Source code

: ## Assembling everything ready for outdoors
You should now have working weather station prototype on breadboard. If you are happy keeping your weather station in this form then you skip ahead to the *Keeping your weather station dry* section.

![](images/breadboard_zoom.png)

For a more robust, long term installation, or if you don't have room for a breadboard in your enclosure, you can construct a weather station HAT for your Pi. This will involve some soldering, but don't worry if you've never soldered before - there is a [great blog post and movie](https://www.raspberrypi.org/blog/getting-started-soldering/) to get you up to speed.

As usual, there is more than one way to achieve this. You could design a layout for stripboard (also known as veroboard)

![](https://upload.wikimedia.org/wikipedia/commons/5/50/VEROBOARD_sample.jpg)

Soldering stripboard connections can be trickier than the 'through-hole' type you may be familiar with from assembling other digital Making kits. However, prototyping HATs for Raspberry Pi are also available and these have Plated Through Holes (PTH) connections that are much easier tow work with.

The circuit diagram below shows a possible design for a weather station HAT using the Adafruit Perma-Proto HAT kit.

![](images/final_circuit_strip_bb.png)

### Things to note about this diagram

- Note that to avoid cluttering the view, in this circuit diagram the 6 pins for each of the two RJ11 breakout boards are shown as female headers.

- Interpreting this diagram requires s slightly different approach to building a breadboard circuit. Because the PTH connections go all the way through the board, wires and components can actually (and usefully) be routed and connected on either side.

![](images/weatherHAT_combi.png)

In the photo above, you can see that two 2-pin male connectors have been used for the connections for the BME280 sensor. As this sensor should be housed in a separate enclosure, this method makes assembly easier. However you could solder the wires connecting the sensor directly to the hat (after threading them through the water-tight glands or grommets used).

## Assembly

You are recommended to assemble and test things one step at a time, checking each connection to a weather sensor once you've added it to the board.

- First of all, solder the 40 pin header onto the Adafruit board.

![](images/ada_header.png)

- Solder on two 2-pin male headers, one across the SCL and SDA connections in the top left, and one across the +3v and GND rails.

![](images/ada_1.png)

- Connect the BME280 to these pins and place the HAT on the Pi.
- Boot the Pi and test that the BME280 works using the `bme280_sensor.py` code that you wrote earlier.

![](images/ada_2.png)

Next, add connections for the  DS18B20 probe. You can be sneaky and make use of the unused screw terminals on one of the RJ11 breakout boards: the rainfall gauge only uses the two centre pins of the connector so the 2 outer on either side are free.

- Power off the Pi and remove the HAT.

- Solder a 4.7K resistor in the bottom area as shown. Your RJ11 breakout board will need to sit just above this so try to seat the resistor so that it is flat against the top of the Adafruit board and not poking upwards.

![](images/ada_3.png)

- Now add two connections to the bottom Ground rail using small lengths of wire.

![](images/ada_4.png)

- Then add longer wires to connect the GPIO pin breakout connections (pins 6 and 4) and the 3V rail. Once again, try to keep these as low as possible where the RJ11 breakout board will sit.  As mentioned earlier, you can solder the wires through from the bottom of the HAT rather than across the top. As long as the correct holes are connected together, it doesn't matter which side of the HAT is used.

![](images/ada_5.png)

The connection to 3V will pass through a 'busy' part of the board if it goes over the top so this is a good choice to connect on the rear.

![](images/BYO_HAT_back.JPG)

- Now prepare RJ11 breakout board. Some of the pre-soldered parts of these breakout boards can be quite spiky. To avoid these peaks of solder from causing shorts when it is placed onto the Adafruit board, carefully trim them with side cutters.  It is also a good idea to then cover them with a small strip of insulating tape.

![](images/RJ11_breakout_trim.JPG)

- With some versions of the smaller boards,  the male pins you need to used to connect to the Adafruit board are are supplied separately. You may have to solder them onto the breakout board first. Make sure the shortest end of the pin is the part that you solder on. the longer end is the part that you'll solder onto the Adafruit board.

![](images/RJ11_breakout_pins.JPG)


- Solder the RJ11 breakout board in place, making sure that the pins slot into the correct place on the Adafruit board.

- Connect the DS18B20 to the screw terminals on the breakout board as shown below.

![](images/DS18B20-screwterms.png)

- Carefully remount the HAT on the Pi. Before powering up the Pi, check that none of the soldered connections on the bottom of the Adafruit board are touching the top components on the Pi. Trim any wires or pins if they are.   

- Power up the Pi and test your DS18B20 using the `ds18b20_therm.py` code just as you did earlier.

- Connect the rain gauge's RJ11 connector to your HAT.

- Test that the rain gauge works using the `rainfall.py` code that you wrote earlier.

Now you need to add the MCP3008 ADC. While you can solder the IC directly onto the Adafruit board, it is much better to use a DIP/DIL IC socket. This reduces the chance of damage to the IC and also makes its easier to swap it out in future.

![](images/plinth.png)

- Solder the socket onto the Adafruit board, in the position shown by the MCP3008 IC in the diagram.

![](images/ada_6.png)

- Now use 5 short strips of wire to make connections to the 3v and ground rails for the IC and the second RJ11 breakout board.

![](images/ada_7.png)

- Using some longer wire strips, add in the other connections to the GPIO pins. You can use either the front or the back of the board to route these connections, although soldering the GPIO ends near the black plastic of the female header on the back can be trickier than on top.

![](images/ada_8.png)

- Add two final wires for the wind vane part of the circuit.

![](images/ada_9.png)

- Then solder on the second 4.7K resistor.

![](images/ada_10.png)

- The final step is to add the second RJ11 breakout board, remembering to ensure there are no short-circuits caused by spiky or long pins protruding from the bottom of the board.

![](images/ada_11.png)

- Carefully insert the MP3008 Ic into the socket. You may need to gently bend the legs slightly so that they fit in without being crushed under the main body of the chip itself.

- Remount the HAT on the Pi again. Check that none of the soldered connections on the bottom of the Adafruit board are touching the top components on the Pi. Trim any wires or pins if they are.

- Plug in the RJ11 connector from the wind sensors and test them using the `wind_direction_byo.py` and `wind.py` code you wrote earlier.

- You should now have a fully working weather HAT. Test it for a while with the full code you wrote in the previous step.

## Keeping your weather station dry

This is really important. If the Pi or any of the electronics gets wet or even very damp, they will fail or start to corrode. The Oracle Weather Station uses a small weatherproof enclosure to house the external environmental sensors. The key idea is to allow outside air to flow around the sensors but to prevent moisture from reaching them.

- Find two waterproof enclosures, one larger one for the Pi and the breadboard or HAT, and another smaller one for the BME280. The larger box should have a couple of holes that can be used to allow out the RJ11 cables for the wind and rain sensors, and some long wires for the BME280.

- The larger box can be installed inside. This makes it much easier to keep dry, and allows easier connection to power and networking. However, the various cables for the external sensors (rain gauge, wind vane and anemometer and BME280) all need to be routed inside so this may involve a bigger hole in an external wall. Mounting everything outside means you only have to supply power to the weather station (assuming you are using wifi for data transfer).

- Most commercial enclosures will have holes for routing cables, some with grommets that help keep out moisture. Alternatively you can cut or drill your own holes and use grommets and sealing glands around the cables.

####

Task item: Which lines of the listing contain the string "resistor"? Copy every one of them.

Written response:
- Solder a 4.7K resistor in the bottom area as shown. Your RJ11 breakout board will need to sit just above this so try to seat the resistor so that it is flat against the top of the Adafruit board and not poking upwards.
- Then solder on the second 4.7K resistor.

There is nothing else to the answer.